Below is a listing to repeat exactly, with its pictures left out.

<<<<

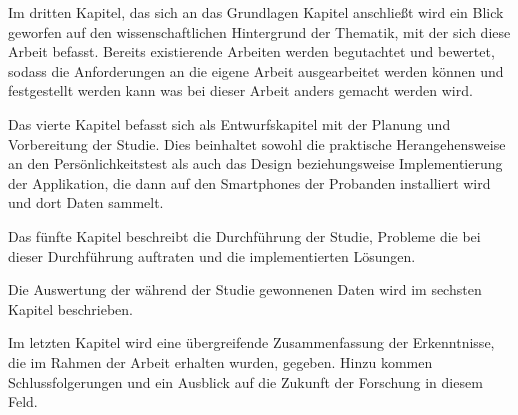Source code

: 
Im dritten Kapitel, das sich an das Grundlagen Kapitel anschließt wird ein Blick geworfen auf den wissenschaftlichen Hintergrund der Thematik,
 mit der sich diese Arbeit befasst.
Bereits existierende Arbeiten werden begutachtet und bewertet, sodass die Anforderungen an die eigene Arbeit ausgearbeitet werden können und festgestellt werden kann was bei dieser Arbeit anders gemacht werden wird.
\par

Das vierte Kapitel befasst sich als Entwurfskapitel mit der Planung und Vorbereitung der Studie.
Dies beinhaltet sowohl die praktische Herangehensweise an den Persönlichkeitstest als auch das Design beziehungsweise Implementierung der Applikation,
die dann auf den Smartphones der Probanden installiert wird und dort Daten sammelt. 

Das fünfte Kapitel beschreibt die Durchführung der Studie, Probleme die bei dieser Durchführung auftraten und die implementierten Lösungen.

Die Auswertung der während der Studie gewonnenen Daten wird im sechsten Kapitel beschrieben.

Im letzten Kapitel wird eine übergreifende Zusammenfassung der Erkenntnisse, die im Rahmen der Arbeit erhalten wurden, gegeben.
Hinzu kommen Schlussfolgerungen und ein Ausblick auf die Zukunft der Forschung in diesem Feld.


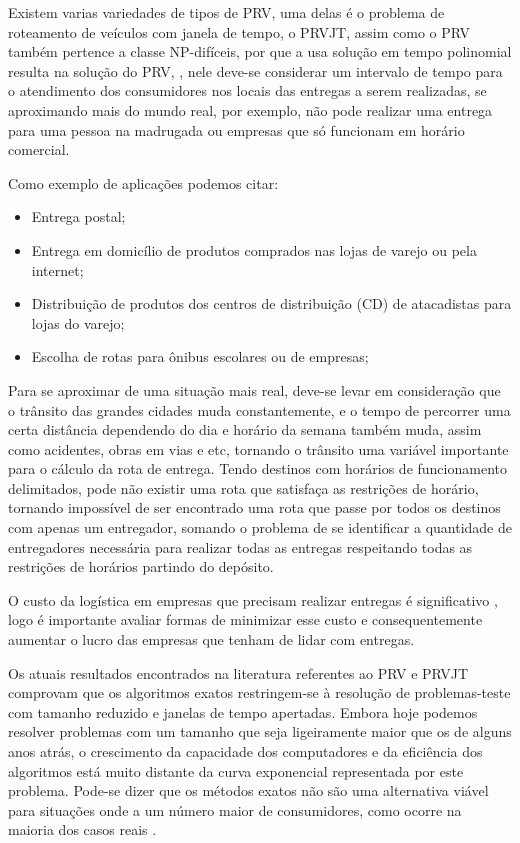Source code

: Existem varias variedades de tipos de PRV, uma delas é o problema de roteamento de veículos com janela de tempo, o PRVJT, assim como o PRV também pertence a classe NP-difíceis, por que a usa solução em tempo polinomial resulta na solução do PRV, , nele deve-se considerar um intervalo de tempo para o atendimento dos consumidores nos locais das entregas a serem realizadas, se aproximando mais do mundo real, por exemplo, não pode realizar uma entrega para uma pessoa na madrugada ou empresas que só funcionam em horário comercial. 

Como exemplo de aplicações podemos citar:
\begin{itemize}
	\item Entrega postal;
	\item Entrega em domicílio de produtos comprados nas lojas de varejo ou pela internet;
	\item Distribuição de produtos dos centros de distribuição (CD) de atacadistas para lojas do varejo;
	\item Escolha de rotas para ônibus escolares ou de empresas;
\end{itemize}

Para se aproximar de uma situação mais real, deve-se levar em consideração que o trânsito das grandes cidades muda constantemente, e o tempo de percorrer uma certa distância dependendo do dia e horário da semana também muda, assim como acidentes, obras em vias e etc, tornando o trânsito uma variável importante para o cálculo da rota de entrega. Tendo destinos com horários de funcionamento delimitados, pode não existir uma rota que satisfaça as restrições de horário, tornando impossível de ser encontrado uma rota que passe por todos os destinos com apenas um entregador, somando o problema de se identificar a quantidade de entregadores necessária para realizar todas as entregas respeitando todas as restrições de horários partindo do depósito. 

O custo da logística em empresas que precisam realizar entregas é significativo \cite{RODRIGUES}, logo é importante avaliar formas de minimizar esse custo e consequentemente aumentar o lucro das empresas que tenham de lidar com entregas.

Os atuais resultados encontrados na literatura referentes ao PRV e PRVJT comprovam que os algoritmos exatos restringem-se à resolução de problemas-teste com tamanho reduzido e janelas de tempo apertadas. Embora hoje podemos resolver problemas com um tamanho que seja ligeiramente maior que os de alguns anos atrás, o crescimento da capacidade dos computadores e da eficiência dos algoritmos está muito distante da curva exponencial representada por este problema. Pode-se dizer que os métodos exatos não são uma alternativa viável para situações onde a um número maior de consumidores, como ocorre na maioria dos casos reais \cite{Chabrier}.

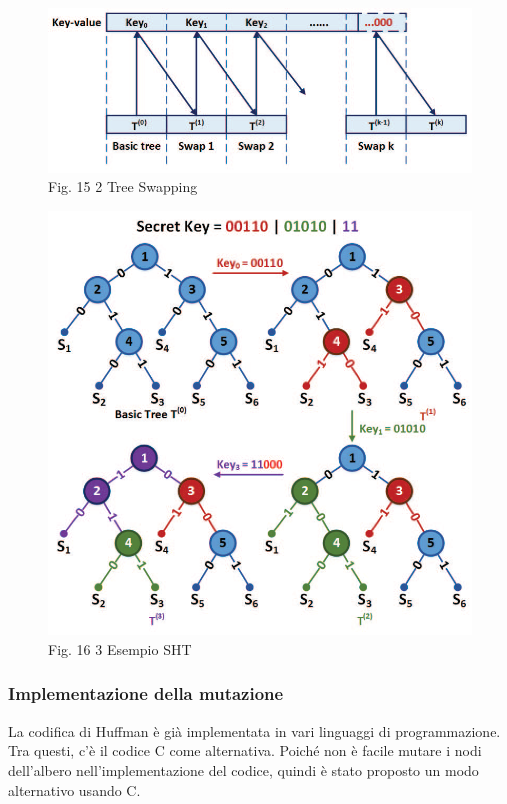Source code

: \documentclass[a4paper]{report} %
\begin{document}
\begin{figure}
\centering
\includegraphics[scale=.5]{Immagini/SHT2.png}
Fig. 15 2 Tree Swapping
\end{figure}

\begin{figure}
\centering
\includegraphics[scale=.5]{Immagini/SHT3.png}
Fig. 16 3 Esempio SHT
\end{figure}

\subsubsection{Implementazione della mutazione}
La codifica di Huffman è già implementata in vari linguaggi di programmazione. Tra questi, c'è il codice C come alternativa. Poiché non è facile mutare i nodi dell'albero nell'implementazione del codice, quindi è stato proposto un modo alternativo usando C.
\end{document}
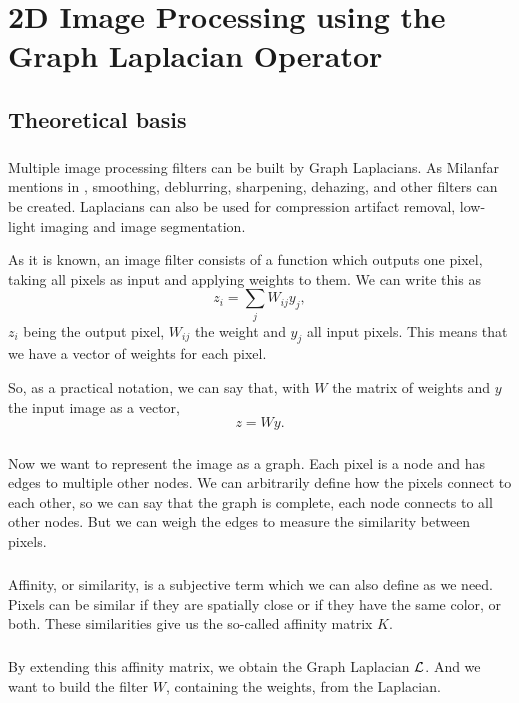 \chapter{2D Image Processing using the Graph Laplacian Operator}

\section{Theoretical basis}

\paragraph{}
Multiple image processing filters can be built by Graph Laplacians. As Milanfar mentions in \cite{siam_slides_2016}, smoothing, deblurring, sharpening, dehazing, and other filters can be created.
Laplacians can also be used for compression artifact removal, low-light imaging and image segmentation.

As it is known, an image filter consists of a function which outputs one pixel, taking all pixels as input and applying weights to them. We can write this as
\[z_i = \sum_j W_{ij}y_j,\]
\(z_i\) being the output pixel, \(W_{ij}\) the weight and \(y_j\) all input pixels.
This means that we have a vector of weights for each pixel.

So, as a practical notation, we can say that, with \(W\) the matrix of weights and \(y\) the input image as a vector,
\[z = Wy.\]

\paragraph{}
Now we want to represent the image as a graph.
Each pixel is a node and has edges to multiple other nodes.
We can arbitrarily define how the pixels connect to each other, so we can say that the graph is complete, each node connects to all other nodes.
But we can weigh the edges to measure the similarity between pixels.

\paragraph{}
Affinity, or similarity, is a subjective term which we can also define as we need.
Pixels can be similar if they are spatially close or if they have the same color, or both.
These similarities give us the so-called affinity matrix \(K\).

\paragraph{}
By extending this affinity matrix, we obtain the Graph Laplacian \(\operatorname{\mathcal{L}}\).
And we want to build the filter \(W\), containing the weights, from the Laplacian.

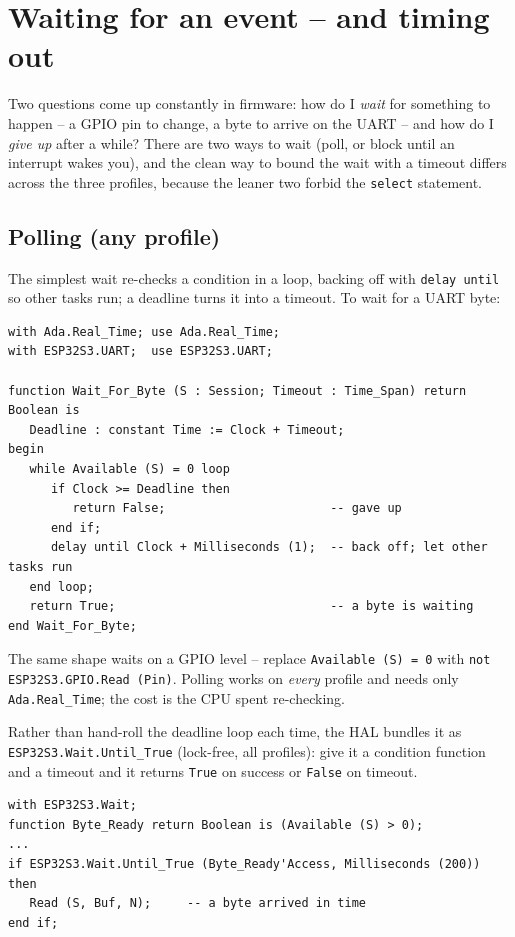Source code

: \section{Waiting for an event -- and timing out}
\label{sec:waiting}

Two questions come up constantly in firmware: how do I \emph{wait} for something
to happen -- a GPIO pin to change, a byte to arrive on the UART -- and how do I
\emph{give up} after a while? There are two ways to wait (poll, or block until an
interrupt wakes you), and the clean way to bound the wait with a timeout differs
across the three profiles, because the leaner two forbid the \texttt{select}
statement.

\subsection{Polling (any profile)}

The simplest wait re-checks a condition in a loop, backing off with
\texttt{delay until} so other tasks run; a deadline turns it into a timeout. To
wait for a UART byte:

\begin{lstlisting}
with Ada.Real_Time; use Ada.Real_Time;
with ESP32S3.UART;  use ESP32S3.UART;

function Wait_For_Byte (S : Session; Timeout : Time_Span) return Boolean is
   Deadline : constant Time := Clock + Timeout;
begin
   while Available (S) = 0 loop
      if Clock >= Deadline then
         return False;                       -- gave up
      end if;
      delay until Clock + Milliseconds (1);  -- back off; let other tasks run
   end loop;
   return True;                              -- a byte is waiting
end Wait_For_Byte;
\end{lstlisting}

The same shape waits on a GPIO level -- replace \texttt{Available (S) = 0} with
\texttt{not ESP32S3.GPIO.Read (Pin)}. Polling works on \emph{every} profile and
needs only \texttt{Ada.Real\_Time}; the cost is the CPU spent re-checking.

Rather than hand-roll the deadline loop each time, the HAL bundles it as
\texttt{ESP32S3.Wait.Until\_True} (lock-free, all profiles): give it a condition
function and a timeout and it returns \texttt{True} on success or \texttt{False}
on timeout.

\begin{lstlisting}
with ESP32S3.Wait;
function Byte_Ready return Boolean is (Available (S) > 0);
...
if ESP32S3.Wait.Until_True (Byte_Ready'Access, Milliseconds (200)) then
   Read (S, Buf, N);     -- a byte arrived in time
end if;
\end{lstlisting}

>>>>

- _SOLUTION FOR THIS PROBLEM_
Source code

: 
Im dritten Kapitel, das sich an das Grundlagen Kapitel anschließt wird ein Blick geworfen auf den wissenschaftlichen Hintergrund der Thematik,
 mit der sich diese Arbeit befasst.
Bereits existierende Arbeiten werden begutachtet und bewertet, sodass die Anforderungen an die eigene Arbeit ausgearbeitet werden können und festgestellt werden kann was bei dieser Arbeit anders gemacht werden wird.
\par

Das vierte Kapitel befasst sich als Entwurfskapitel mit der Planung und Vorbereitung der Studie.
Dies beinhaltet sowohl die praktische Herangehensweise an den Persönlichkeitstest als auch das Design beziehungsweise Implementierung der Applikation,
die dann auf den Smartphones der Probanden installiert wird und dort Daten sammelt. 

Das fünfte Kapitel beschreibt die Durchführung der Studie, Probleme die bei dieser Durchführung auftraten und die implementierten Lösungen.

Die Auswertung der während der Studie gewonnenen Daten wird im sechsten Kapitel beschrieben.

Im letzten Kapitel wird eine übergreifende Zusammenfassung der Erkenntnisse, die im Rahmen der Arbeit erhalten wurden, gegeben.
Hinzu kommen Schlussfolgerungen und ein Ausblick auf die Zukunft der Forschung in diesem Feld.


Source code

: Existem varias variedades de tipos de PRV, uma delas é o problema de roteamento de veículos com janela de tempo, o PRVJT, assim como o PRV também pertence a classe NP-difíceis, por que a usa solução em tempo polinomial resulta na solução do PRV, , nele deve-se considerar um intervalo de tempo para o atendimento dos consumidores nos locais das entregas a serem realizadas, se aproximando mais do mundo real, por exemplo, não pode realizar uma entrega para uma pessoa na madrugada ou empresas que só funcionam em horário comercial. 

Como exemplo de aplicações podemos citar:
\begin{itemize}
	\item Entrega postal;
	\item Entrega em domicílio de produtos comprados nas lojas de varejo ou pela internet;
	\item Distribuição de produtos dos centros de distribuição (CD) de atacadistas para lojas do varejo;
	\item Escolha de rotas para ônibus escolares ou de empresas;
\end{itemize}

Para se aproximar de uma situação mais real, deve-se levar em consideração que o trânsito das grandes cidades muda constantemente, e o tempo de percorrer uma certa distância dependendo do dia e horário da semana também muda, assim como acidentes, obras em vias e etc, tornando o trânsito uma variável importante para o cálculo da rota de entrega. Tendo destinos com horários de funcionamento delimitados, pode não existir uma rota que satisfaça as restrições de horário, tornando impossível de ser encontrado uma rota que passe por todos os destinos com apenas um entregador, somando o problema de se identificar a quantidade de entregadores necessária para realizar todas as entregas respeitando todas as restrições de horários partindo do depósito. 

O custo da logística em empresas que precisam realizar entregas é significativo \cite{RODRIGUES}, logo é importante avaliar formas de minimizar esse custo e consequentemente aumentar o lucro das empresas que tenham de lidar com entregas.

Os atuais resultados encontrados na literatura referentes ao PRV e PRVJT comprovam que os algoritmos exatos restringem-se à resolução de problemas-teste com tamanho reduzido e janelas de tempo apertadas. Embora hoje podemos resolver problemas com um tamanho que seja ligeiramente maior que os de alguns anos atrás, o crescimento da capacidade dos computadores e da eficiência dos algoritmos está muito distante da curva exponencial representada por este problema. Pode-se dizer que os métodos exatos não são uma alternativa viável para situações onde a um número maior de consumidores, como ocorre na maioria dos casos reais \cite{Chabrier}.

Source code

: \documentclass[a4paper]{report} %
\begin{document}
\begin{figure}
\centering
\includegraphics[scale=.5]{Immagini/SHT2.png}
Fig. 15 2 Tree Swapping
\end{figure}

\begin{figure}
\centering
\includegraphics[scale=.5]{Immagini/SHT3.png}
Fig. 16 3 Esempio SHT
\end{figure}

\subsubsection{Implementazione della mutazione}
La codifica di Huffman è già implementata in vari linguaggi di programmazione. Tra questi, c'è il codice C come alternativa. Poiché non è facile mutare i nodi dell'albero nell'implementazione del codice, quindi è stato proposto un modo alternativo usando C.
\end{document}
 \chapter{2D Image Processing using the Graph Laplacian Operator}

\section{Theoretical basis}

\paragraph{}
Multiple image processing filters can be built by Graph Laplacians. As Milanfar mentions in \cite{siam_slides_2016}, smoothing, deblurring, sharpening, dehazing, and other filters can be created.
Laplacians can also be used for compression artifact removal, low-light imaging and image segmentation.

As it is known, an image filter consists of a function which outputs one pixel, taking all pixels as input and applying weights to them. We can write this as
\[z_i = \sum_j W_{ij}y_j,\]
\(z_i\) being the output pixel, \(W_{ij}\) the weight and \(y_j\) all input pixels.
This means that we have a vector of weights for each pixel.

So, as a practical notation, we can say that, with \(W\) the matrix of weights and \(y\) the input image as a vector,
\[z = Wy.\]

\paragraph{}
Now we want to represent the image as a graph.
Each pixel is a node and has edges to multiple other nodes.
We can arbitrarily define how the pixels connect to each other, so we can say that the graph is complete, each node connects to all other nodes.
But we can weigh the edges to measure the similarity between pixels.

\paragraph{}
Affinity, or similarity, is a subjective term which we can also define as we need.
Pixels can be similar if they are spatially close or if they have the same color, or both.
These similarities give us the so-called affinity matrix \(K\).

\paragraph{}
By extending this affinity matrix, we obtain the Graph Laplacian \(\operatorname{\mathcal{L}}\).
And we want to build the filter \(W\), containing the weights, from the Laplacian.

Source code

: \section{Waiting for an event -- and timing out}
\label{sec:waiting}

Two questions come up constantly in firmware: how do I \emph{wait} for something
to happen -- a GPIO pin to change, a byte to arrive on the UART -- and how do I
\emph{give up} after a while? There are two ways to wait (poll, or block until an
interrupt wakes you), and the clean way to bound the wait with a timeout differs
across the three profiles, because the leaner two forbid the \texttt{select}
statement.

\subsection{Polling (any profile)}

The simplest wait re-checks a condition in a loop, backing off with
\texttt{delay until} so other tasks run; a deadline turns it into a timeout. To
wait for a UART byte:

\begin{lstlisting}
with Ada.Real_Time; use Ada.Real_Time;
with ESP32S3.UART;  use ESP32S3.UART;

function Wait_For_Byte (S : Session; Timeout : Time_Span) return Boolean is
   Deadline : constant Time := Clock + Timeout;
begin
   while Available (S) = 0 loop
      if Clock >= Deadline then
         return False;                       -- gave up
      end if;
      delay until Clock + Milliseconds (1);  -- back off; let other tasks run
   end loop;
   return True;                              -- a byte is waiting
end Wait_For_Byte;
\end{lstlisting}

The same shape waits on a GPIO level -- replace \texttt{Available (S) = 0} with
\texttt{not ESP32S3.GPIO.Read (Pin)}. Polling works on \emph{every} profile and
needs only \texttt{Ada.Real\_Time}; the cost is the CPU spent re-checking.

Rather than hand-roll the deadline loop each time, the HAL bundles it as
\texttt{ESP32S3.Wait.Until\_True} (lock-free, all profiles): give it a condition
function and a timeout and it returns \texttt{True} on success or \texttt{False}
on timeout.

\begin{lstlisting}
with ESP32S3.Wait;
function Byte_Ready return Boolean is (Available (S) > 0);
...
if ESP32S3.Wait.Until_True (Byte_Ready'Access, Milliseconds (200)) then
   Read (S, Buf, N);     -- a byte arrived in time
end if;
\end{lstlisting}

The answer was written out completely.